Cyd Gray CM

Personal information
- Full name: Cyd Gray
- Date of birth: 21 November 1976 (age 48)
- Place of birth: Scarborough, Trinidad and Tobago
- Height: 1.73 m (5 ft 8 in)
- Position(s): Defender

Senior career*
- Years: Team / Apps / (Gls)
- 1997–2000: Joe Public / 85 / (10)
- 2001–2007: San Juan Jabloteh
- 2008: Pune FC
- 2008: San Juan Jabloteh
- 2009: United Petrotrin / 4 / (0)
- 2010: Ma Pau SC / 3 / (0)

International career
- 2001–2010: Trinidad and Tobago / 48 / (1)

= Cyd Gray =

Trinidadian footballer (born 1976)

Cyd Gray CM (born 21 November 1976) is a former professional footballer from Trinidad and Tobago.

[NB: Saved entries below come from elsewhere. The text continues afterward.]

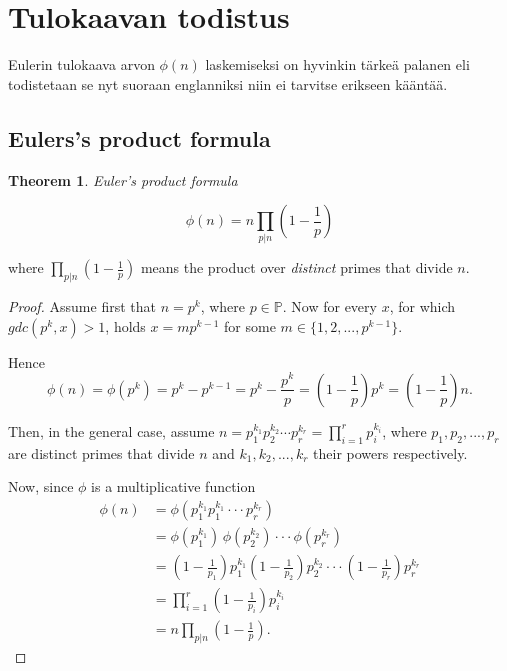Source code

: \documentclass{article}
\theoremstyle{definition}
\newtheorem{theorem}[subsection]{Theorem}
\begin{document}
\section{Tulokaavan todistus}

Eulerin tulokaava arvon $\phi(n)$ laskemiseksi on hyvinkin tärkeä palanen eli todistetaan se nyt suoraan englanniksi niin ei tarvitse erikseen kääntää.

\subsection{Eulers's product formula}

\begin{theorem}{\emph{Euler's product formula}}

\begin{equation*}
    \phi(n) = n \prod_{p \vert n} \left(1 - \frac{1}{p}\right)
\end{equation*}

where $\prod_{p \vert n} (1 - \frac{1}{p})$ means the product over \emph{distinct} primes that divide $n$.

\begin{proof}

Assume first that $n = p^k$, where $p\in \mathbb{P}$. Now for every $x$, for which $gdc(p^k,x)>1$, holds $x=mp^{k-1}$ for some $m\in \{1,2,...,p^{k-1}\}$.


Hence
\begin{equation*}
    \phi(n)=\phi(p^k)=p^k-p^{k-1}=p^k-\frac{p^k}{p}=\left(1-\frac{1}{p}\right)p^k=\left(1-\frac{1}{p}\right)n.
\end{equation*}

Then, in the general case, assume $n=p_1^{k_1} p_2^{k_2} \cdots p_r^{k_r}=\prod_{i=1}^r p_i^{k_i}$, where $p_1,p_2,...,p_r$ are distinct primes that divide $n$ and $k_1,k_2,...,k_r$ their powers respectively. 


Now, since $\phi$ is a multiplicative function
\begin{align*}
    \phi(n) & = \phi(p_1^{k_1} p_1^{k_1} \cdot \cdot \cdot p_r^{k_r})\\
    & = \phi(p_1^{k_1})\,\phi(p_2^{k_2}) \cdot \cdot \cdot \phi(p_r^{k_r})\\
    & = \left(1-\frac{1}{p_1}\right)p_1^{k_1} \left(1-\frac{1}{p_2}\right)p_2^{k_2} \cdot \cdot \cdot \left(1-\frac{1}{p_r}\right)p_r^{k_r}\\
    & = \prod_{i=1}^r \left(1-\frac{1}{p_i}\right) p_i^{k_i}\\
    & = n \prod_{p \vert n} \left(1 - \frac{1}{p}\right).
\end{align*}

\end{proof}

\end{theorem}
\end{document}
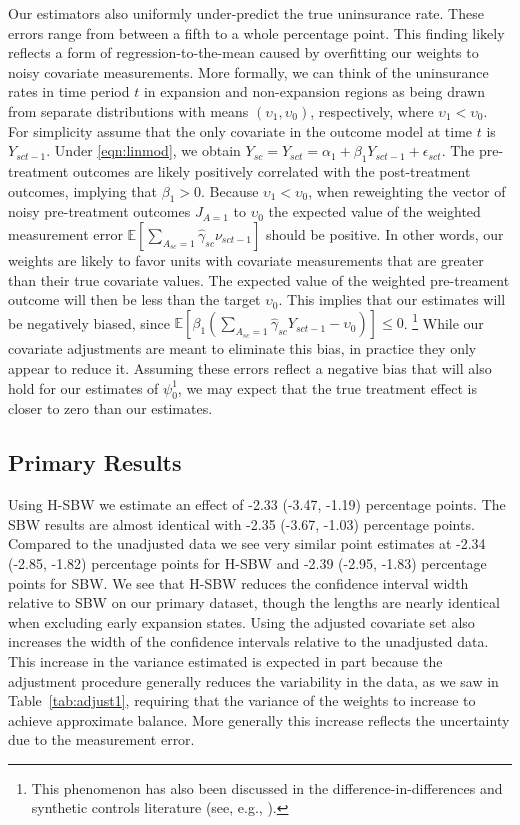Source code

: \documentclass[aoas]{imsart}
\theoremstyle{plain}
\theoremstyle{remark}
\begin{document}
Our estimators also uniformly under-predict the true uninsurance rate. These errors range from between a fifth to a whole percentage point. This finding likely reflects a form of regression-to-the-mean caused by overfitting our weights to noisy covariate measurements. More formally, we can think of the uninsurance rates in time period $t$ in expansion and non-expansion regions as being drawn from separate distributions with means $(\upsilon_1, \upsilon_0)$, respectively, where $\upsilon_1 < \upsilon_0$. For simplicity assume that the only covariate in the outcome model at time $t$ is $Y_{sct-1}$. Under \eqref{eqn:linmod}, we obtain $Y_{sc} = Y_{sct} = \alpha_1 + \beta_1Y_{sct-1} + \epsilon_{sct}$. The pre-treatment outcomes are likely positively correlated with the post-treatment outcomes, implying that $\beta_1 > 0$. Because $\upsilon_1 < \upsilon_0$, when reweighting the vector of noisy pre-treatment outcomes $J_{A=1}$ to $\upsilon_0$ the expected value of the weighted measurement error $\mathbb{E}[\sum_{A_{sc} = 1}\hat{\gamma}_{sc}\nu_{sct-1}]$ should be positive. In other words, our weights are likely to favor units with covariate measurements that are greater than their true covariate values. The expected value of the weighted pre-treament outcome will then be less than the target $\upsilon_0$. This implies that our estimates will be negatively biased, since $\mathbb{E}[\beta_1(\sum_{A_{sc} = 1}\hat{\gamma}_{sc}Y_{sct-1} - \upsilon_0)] \le 0$. \footnote{This phenomenon has also been discussed in the difference-in-differences and synthetic controls literature (see, e.g., \cite{daw2018matching}).} While our covariate adjustments are meant to eliminate this bias, in practice they only appear to reduce it. Assuming these errors reflect a negative bias that will also hold for our estimates of $\psi^1_0$, we may expect that the true treatment effect is closer to zero than our estimates. 

\subsection{Primary Results}

Using H-SBW we estimate an effect of -2.33 (-3.47, -1.19) percentage points. The SBW results are almost identical with -2.35 (-3.67, -1.03) percentage points. Compared to the unadjusted data we see very similar point estimates at -2.34 (-2.85, -1.82) percentage points for H-SBW and -2.39 (-2.95, -1.83) percentage points for SBW. We see that H-SBW reduces the confidence interval width relative to SBW on our primary dataset, though the lengths are nearly identical when excluding early expansion states. Using the adjusted covariate set also increases the width of the confidence intervals relative to the unadjusted data. This increase in the variance estimated is expected in part because the adjustment procedure generally reduces the variability in the data, as we saw in Table~\ref{tab:adjust1}, requiring that the variance of the weights to increase to achieve approximate balance. More generally this increase reflects the uncertainty due to the measurement error.
\end{document}
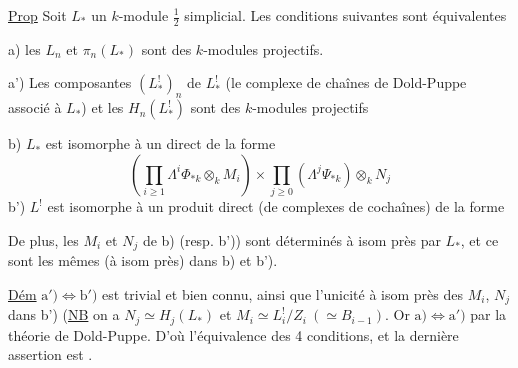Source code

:\uline{Prop} Soit $L_*$ un $k$-module $\frac12$ simplicial.
Les conditions suivantes sont équivalentes

a) les $L_n$ et $\pi_n(L_*)$ sont des $k$-modules
projectifs.

a') Les composantes  $(L^!_*)_n$ de $L^!_*$ (le
complexe de chaînes de Dold-Puppe associé à
$L_*$) et les $H_n(L^!_*)$ sont des $k$-modules
projectifs

b) $L_*$ est isomorphe à un  
direct  de la forme
\[
\left(\prod_{i\geq1}\Lambda^i\Phi_{*k}\otimes_k M_i\right)
\times\prod_{j\geq0}(\Lambda^j\Psi_{*k})\otimes_k N_j
\]
 b') $L^!$ est isomorphe à un produit
direct (de complexes de cochaînes) de
la forme

De plus, les $M_i$ et $N_j$ de b) (resp. b'))
sont déterminés à isom près par  $L_*$,
et ce sont les mêmes (à isom près) dans
b) et b').

\uline{Dém} $\mathrm{a'})\Longleftrightarrow\mathrm{b'})$ est trivial et bien connu,
ainsi que l'unicité à isom  près des
$M_i$, $N_j$ dans b') (\uline{NB} on a $N_j\simeq H_j(L_*)$
et $M_i\simeq L_i^!/Z_i\ (\simeq B_{i-1})$\unsure{*}.
Or $\mathrm a)\Longleftrightarrow\mathrm{a'})$
par la théorie de Dold-Puppe. D'où
l'équivalence des 4 conditions, et la dernière
assertion est .
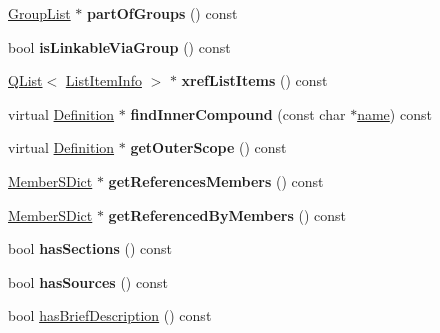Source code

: \begin{DoxyCompactItemize}
\mbox{\hyperlink{class_group_list}{Group\+List}} $\ast$ {\bfseries part\+Of\+Groups} () const
\item 
\mbox{\label{class_definition_adae0a82b2bd814c0a0fb0f9f98b6ccf6}} 
bool {\bfseries is\+Linkable\+Via\+Group} () const
\item 
\mbox{\label{class_definition_a1fa089fda1217c0761cfe4d3eea5998e}} 
\mbox{\hyperlink{class_q_list}{Q\+List}}$<$ \mbox{\hyperlink{struct_list_item_info}{List\+Item\+Info}} $>$ $\ast$ {\bfseries xref\+List\+Items} () const
\item 
\mbox{\label{class_definition_aba76f799ba7442f517dbc660ccb249b7}} 
virtual \mbox{\hyperlink{class_definition}{Definition}} $\ast$ {\bfseries find\+Inner\+Compound} (const char $\ast$\mbox{\hyperlink{class_definition_a9324000f785d7b6b098878a3bca4df5b}{name}}) const
\item 
\mbox{\label{class_definition_a4a42ce8e8098b06709a4de372a61e8da}} 
virtual \mbox{\hyperlink{class_definition}{Definition}} $\ast$ {\bfseries get\+Outer\+Scope} () const
\item 
\mbox{\label{class_definition_a5e140ad71c529318d4e43c5b4cb7f5fd}} 
\mbox{\hyperlink{class_member_s_dict}{Member\+S\+Dict}} $\ast$ {\bfseries get\+References\+Members} () const
\item 
\mbox{\label{class_definition_a51bb250cf881130f51b1dfdc30137e85}} 
\mbox{\hyperlink{class_member_s_dict}{Member\+S\+Dict}} $\ast$ {\bfseries get\+Referenced\+By\+Members} () const
\item 
\mbox{\label{class_definition_a7a19d0634ef60b73213fdbec5609d160}} 
bool {\bfseries has\+Sections} () const
\item 
\mbox{\label{class_definition_a5f50feb9bc3bc8fec8bce320187e904a}} 
bool {\bfseries has\+Sources} () const
\item 
bool \mbox{\hyperlink{class_definition_a1a4519f06f38904ab1914ecd641c4a36}{has\+Brief\+Description}} () const
\item 
\mbox{\label{class_definition_acb87b91a8bcb9fdba435ac4e1eec8fca}} 

\end{DoxyCompactItemize}
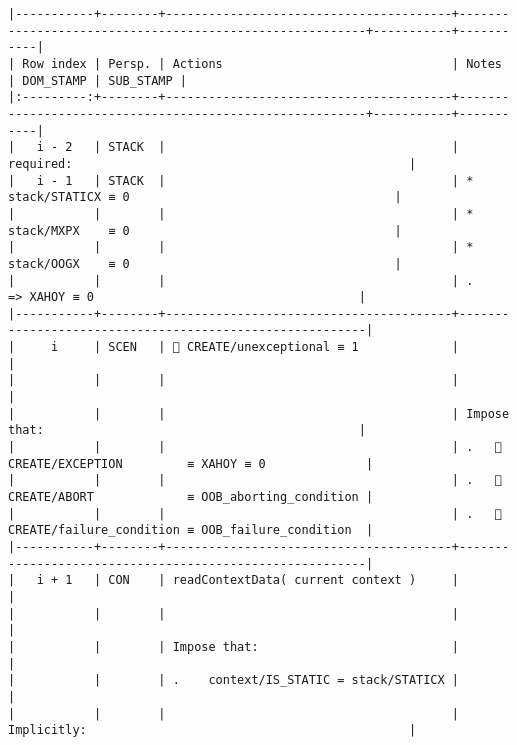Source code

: \documentclass[varwidth=\maxdimen,margin=0.5cm,multi={verbatim}]{standalone}
\begin{document}
\begin{verbatim}
|-----------+--------+----------------------------------------+---------------------------------------------------------+-----------+-----------|
| Row index | Persp. | Actions                                | Notes                                                   | DOM_STAMP | SUB_STAMP |
|:---------:+--------+----------------------------------------+---------------------------------------------------------+-----------+-----------|
|   i - 2   | STACK  |                                        | required:                                               |
|   i - 1   | STACK  |                                        | * stack/STATICX ≡ 0                                     |
|           |        |                                        | * stack/MXPX    ≡ 0                                     |
|           |        |                                        | * stack/OOGX    ≡ 0                                     |
|           |        |                                        | .      => XAHOY ≡ 0                                     |
|-----------+--------+----------------------------------------+---------------------------------------------------------|
|     i     | SCEN   |  CREATE/unexceptional ≡ 1             |                                                         |
|           |        |                                        |                                                         |
|           |        |                                        | Impose that:                                            |
|           |        |                                        | .    CREATE/EXCEPTION         ≡ XAHOY ≡ 0              |
|           |        |                                        | .    CREATE/ABORT             ≡ OOB_aborting_condition |
|           |        |                                        | .    CREATE/failure_condition ≡ OOB_failure_condition  |
|-----------+--------+----------------------------------------+---------------------------------------------------------|
|   i + 1   | CON    | readContextData( current context )     |                                                         |
|           |        |                                        |                                                         |
|           |        | Impose that:                           |                                                         |
|           |        | .    context/IS_STATIC = stack/STATICX |                                                         |
|           |        |                                        | Implicitly:                                             |

\end{verbatim}
\end{document}
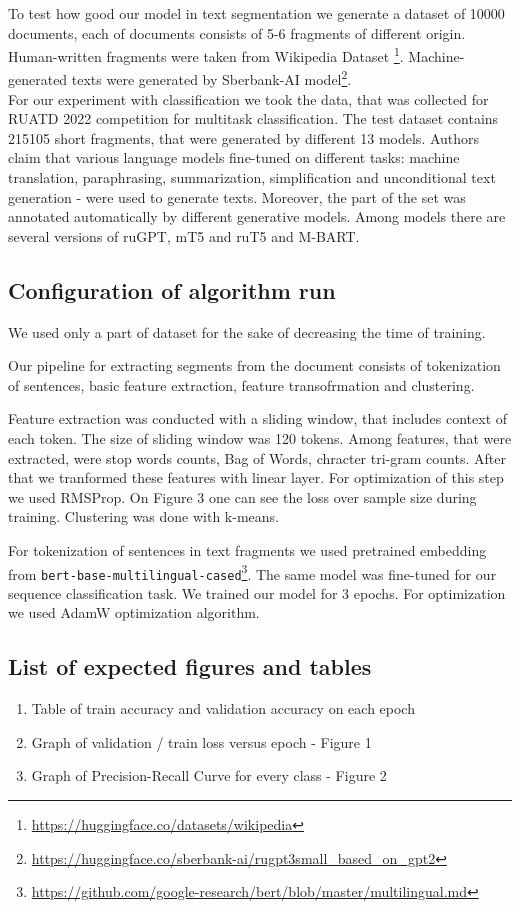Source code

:\documentclass{article}
\begin{document}
To test how good our model in text segmentation we generate a dataset of 10000 documents, each of documents consists of 5-6 fragments of different origin. Human-written fragments were taken from Wikipedia Dataset \footnote{\url{https://huggingface.co/datasets/wikipedia}}. Machine-generated texts were generated by Sberbank-AI model\footnote{\url{https://huggingface.co/sberbank-ai/rugpt3small_based_on_gpt2}}. \\
For our experiment with classification we took the data, that was collected for RUATD 2022 competition\cite{ruatd-dataset} for multitask classification. The test dataset contains 215105 short fragments, that were generated by different 13 models. Authors claim that various language models fine-tuned on different tasks: machine translation, paraphrasing, summarization, simplification and unconditional text generation - were used to generate texts. Moreover, the part of the set was annotated automatically by different generative models. Among models there are several versions of ruGPT, mT5 and ruT5 and M-BART.

\subsection{Configuration of algorithm run}

We used only a part of dataset for the sake of decreasing the time of training. 

Our pipeline for extracting segments from the document consists of tokenization of sentences, basic feature extraction, feature transofrmation and clustering. 

Feature extraction was conducted with a sliding window, that includes context of each token. The size of sliding window was 120 tokens. Among features, that were extracted, were stop words counts, Bag of Words, chracter tri-gram counts. After that we tranformed these features with linear layer. For optimization of this step we used RMSProp. On Figure 3 one can see the loss over sample size during training. Clustering was done with k-means.


For tokenization of sentences in text fragments we used pretrained embedding from \texttt{bert-base-multilingual-cased}\footnote{\url{https://github.com/google-research/bert/blob/master/multilingual.md}}. The same model was fine-tuned for our sequence classification task. We trained our model for 3 epochs. For optimization we used AdamW optimization algorithm\cite{adam-w}.


\subsection{List of expected figures and tables}
\begin{enumerate}
    \item Table of train accuracy and validation accuracy on each epoch
    \item Graph of validation / train loss versus epoch - Figure 1
    \item Graph of Precision-Recall Curve for every class - Figure 2
\end{enumerate}
\end{document}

He previously played as a defender for San Juan Jabloteh, as well as the islands' national team. He made his debut for the Soca Warriors against Costa Rica in 2001.

As a member of the Trinidad and Tobago squad that competed at the 2006 FIFA World Cup in Germany, Gray was awarded the Chaconia Medal (Gold Class), the second highest state decoration of Trinidad and Tobago.